▶ [Your task]: Your response must be made up of each line in the data below that contains the string "outils".

==== Data provided ====

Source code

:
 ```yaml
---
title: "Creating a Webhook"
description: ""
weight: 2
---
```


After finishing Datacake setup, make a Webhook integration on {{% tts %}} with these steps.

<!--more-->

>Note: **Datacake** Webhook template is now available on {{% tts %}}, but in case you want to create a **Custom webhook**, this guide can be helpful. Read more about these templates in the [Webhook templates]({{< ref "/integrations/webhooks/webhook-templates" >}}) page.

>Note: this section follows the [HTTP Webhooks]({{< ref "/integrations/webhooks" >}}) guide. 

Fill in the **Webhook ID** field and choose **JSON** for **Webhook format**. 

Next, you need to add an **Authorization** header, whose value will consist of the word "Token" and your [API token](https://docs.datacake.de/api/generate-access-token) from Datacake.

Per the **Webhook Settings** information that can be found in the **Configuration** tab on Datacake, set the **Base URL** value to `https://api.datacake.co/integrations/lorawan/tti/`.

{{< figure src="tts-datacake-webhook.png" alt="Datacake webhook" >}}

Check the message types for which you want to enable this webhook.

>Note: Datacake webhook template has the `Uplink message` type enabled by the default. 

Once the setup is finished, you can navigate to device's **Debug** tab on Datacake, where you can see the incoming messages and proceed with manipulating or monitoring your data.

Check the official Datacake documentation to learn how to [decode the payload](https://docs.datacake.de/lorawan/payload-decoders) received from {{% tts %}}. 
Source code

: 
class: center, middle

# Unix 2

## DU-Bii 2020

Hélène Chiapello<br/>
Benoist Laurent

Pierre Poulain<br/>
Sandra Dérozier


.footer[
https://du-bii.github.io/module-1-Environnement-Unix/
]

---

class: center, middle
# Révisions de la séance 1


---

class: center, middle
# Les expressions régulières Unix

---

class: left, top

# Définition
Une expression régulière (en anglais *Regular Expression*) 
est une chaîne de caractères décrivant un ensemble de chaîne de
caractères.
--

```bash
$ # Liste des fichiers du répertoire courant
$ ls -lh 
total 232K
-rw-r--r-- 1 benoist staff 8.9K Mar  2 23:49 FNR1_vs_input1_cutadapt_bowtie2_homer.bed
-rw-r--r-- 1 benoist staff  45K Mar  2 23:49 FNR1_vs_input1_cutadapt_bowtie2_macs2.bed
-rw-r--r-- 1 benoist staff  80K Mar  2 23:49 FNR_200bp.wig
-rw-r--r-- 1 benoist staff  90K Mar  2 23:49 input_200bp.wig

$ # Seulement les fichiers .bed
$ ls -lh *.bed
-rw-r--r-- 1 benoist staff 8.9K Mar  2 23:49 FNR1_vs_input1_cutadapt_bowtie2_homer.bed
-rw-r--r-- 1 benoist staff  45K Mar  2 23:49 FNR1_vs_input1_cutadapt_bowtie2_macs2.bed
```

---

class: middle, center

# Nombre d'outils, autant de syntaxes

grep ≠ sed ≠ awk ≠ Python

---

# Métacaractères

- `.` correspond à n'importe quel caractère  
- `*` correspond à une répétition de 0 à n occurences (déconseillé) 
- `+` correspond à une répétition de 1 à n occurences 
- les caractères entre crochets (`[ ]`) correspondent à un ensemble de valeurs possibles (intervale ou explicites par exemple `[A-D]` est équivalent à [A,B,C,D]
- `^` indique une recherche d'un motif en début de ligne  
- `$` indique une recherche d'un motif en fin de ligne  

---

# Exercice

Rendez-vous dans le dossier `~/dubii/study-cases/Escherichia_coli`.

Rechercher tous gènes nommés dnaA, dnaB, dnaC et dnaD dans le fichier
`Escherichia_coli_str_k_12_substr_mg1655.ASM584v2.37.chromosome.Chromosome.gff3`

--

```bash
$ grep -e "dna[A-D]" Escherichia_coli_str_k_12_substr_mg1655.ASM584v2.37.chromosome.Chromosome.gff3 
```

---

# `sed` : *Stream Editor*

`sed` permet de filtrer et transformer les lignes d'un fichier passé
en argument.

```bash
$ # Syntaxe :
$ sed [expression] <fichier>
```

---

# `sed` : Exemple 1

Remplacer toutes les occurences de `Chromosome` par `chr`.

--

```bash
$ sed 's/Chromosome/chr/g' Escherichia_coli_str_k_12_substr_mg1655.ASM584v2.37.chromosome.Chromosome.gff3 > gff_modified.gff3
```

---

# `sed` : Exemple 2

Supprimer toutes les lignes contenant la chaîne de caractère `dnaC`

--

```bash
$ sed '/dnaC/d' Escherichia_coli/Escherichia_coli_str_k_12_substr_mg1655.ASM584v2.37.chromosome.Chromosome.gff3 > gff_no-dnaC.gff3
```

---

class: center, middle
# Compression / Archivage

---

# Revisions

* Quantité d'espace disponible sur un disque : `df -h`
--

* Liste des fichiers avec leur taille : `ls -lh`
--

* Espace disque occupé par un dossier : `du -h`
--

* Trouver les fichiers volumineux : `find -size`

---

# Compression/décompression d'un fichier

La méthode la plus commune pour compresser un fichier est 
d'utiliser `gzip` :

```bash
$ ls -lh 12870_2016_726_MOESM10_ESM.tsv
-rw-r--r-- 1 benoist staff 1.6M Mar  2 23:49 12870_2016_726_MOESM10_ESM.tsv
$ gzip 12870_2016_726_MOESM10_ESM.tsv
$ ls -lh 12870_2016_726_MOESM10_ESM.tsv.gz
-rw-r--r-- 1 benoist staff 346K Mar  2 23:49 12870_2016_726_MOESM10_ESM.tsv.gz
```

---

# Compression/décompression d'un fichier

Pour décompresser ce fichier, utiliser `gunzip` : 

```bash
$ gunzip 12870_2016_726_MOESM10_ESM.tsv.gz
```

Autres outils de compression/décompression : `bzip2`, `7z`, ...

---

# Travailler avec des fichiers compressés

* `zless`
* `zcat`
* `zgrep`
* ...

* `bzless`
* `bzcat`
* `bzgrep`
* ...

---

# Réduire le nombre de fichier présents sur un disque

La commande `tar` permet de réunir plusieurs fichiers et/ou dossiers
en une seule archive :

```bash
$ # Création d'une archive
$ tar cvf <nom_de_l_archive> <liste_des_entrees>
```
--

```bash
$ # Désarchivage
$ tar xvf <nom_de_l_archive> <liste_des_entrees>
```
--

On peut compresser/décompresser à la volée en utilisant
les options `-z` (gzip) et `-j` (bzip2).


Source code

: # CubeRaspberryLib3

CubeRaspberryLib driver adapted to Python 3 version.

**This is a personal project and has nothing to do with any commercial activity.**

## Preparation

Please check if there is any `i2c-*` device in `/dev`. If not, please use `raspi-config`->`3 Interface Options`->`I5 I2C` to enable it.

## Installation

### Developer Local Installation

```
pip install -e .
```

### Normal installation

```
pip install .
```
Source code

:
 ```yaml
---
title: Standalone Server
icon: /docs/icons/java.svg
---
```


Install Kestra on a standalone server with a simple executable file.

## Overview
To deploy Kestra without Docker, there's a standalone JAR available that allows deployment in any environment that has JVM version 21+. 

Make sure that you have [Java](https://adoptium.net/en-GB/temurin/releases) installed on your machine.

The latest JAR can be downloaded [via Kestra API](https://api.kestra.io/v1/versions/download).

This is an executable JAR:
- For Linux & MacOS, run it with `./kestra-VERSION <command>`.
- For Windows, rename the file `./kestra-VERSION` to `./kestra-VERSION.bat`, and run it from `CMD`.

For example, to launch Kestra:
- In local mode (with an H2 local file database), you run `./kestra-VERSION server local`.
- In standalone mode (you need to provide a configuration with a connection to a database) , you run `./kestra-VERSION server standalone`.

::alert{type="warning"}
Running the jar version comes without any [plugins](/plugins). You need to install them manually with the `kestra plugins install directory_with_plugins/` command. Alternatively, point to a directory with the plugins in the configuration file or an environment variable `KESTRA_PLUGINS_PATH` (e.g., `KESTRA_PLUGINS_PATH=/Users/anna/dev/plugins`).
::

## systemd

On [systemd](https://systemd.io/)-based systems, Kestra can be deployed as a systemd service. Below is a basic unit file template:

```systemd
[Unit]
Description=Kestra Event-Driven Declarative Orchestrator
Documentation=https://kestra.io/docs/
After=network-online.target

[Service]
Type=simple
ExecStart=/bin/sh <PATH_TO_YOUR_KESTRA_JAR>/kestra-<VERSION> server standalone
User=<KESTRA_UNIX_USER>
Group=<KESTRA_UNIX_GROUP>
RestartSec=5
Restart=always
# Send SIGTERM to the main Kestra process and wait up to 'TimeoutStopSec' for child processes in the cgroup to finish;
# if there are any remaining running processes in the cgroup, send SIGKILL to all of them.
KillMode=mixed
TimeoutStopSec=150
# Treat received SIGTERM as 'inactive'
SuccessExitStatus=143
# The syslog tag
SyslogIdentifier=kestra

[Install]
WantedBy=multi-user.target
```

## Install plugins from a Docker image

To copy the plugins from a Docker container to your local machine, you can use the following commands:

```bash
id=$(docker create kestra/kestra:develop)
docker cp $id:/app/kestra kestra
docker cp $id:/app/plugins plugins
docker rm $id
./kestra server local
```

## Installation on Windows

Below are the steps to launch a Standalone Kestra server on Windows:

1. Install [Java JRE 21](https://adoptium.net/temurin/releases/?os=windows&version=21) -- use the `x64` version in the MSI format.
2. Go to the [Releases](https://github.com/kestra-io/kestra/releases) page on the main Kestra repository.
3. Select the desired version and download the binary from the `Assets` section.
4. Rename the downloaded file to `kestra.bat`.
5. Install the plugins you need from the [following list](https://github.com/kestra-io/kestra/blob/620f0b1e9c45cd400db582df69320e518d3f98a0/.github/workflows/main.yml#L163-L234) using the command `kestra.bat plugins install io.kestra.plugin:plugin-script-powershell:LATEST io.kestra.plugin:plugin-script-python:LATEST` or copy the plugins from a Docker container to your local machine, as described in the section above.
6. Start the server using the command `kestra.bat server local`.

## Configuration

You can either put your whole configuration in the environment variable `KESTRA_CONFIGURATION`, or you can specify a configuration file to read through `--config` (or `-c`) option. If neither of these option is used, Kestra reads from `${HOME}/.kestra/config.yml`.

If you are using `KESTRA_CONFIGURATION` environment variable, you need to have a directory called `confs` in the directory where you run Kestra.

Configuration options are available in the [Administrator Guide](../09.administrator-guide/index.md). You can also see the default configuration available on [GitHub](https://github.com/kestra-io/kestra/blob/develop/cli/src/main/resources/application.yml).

====

▶ [Response]:
# Nombre d'outils, autant de syntaxes
Autres outils de compression/décompression : `bzip2`, `7z`, ...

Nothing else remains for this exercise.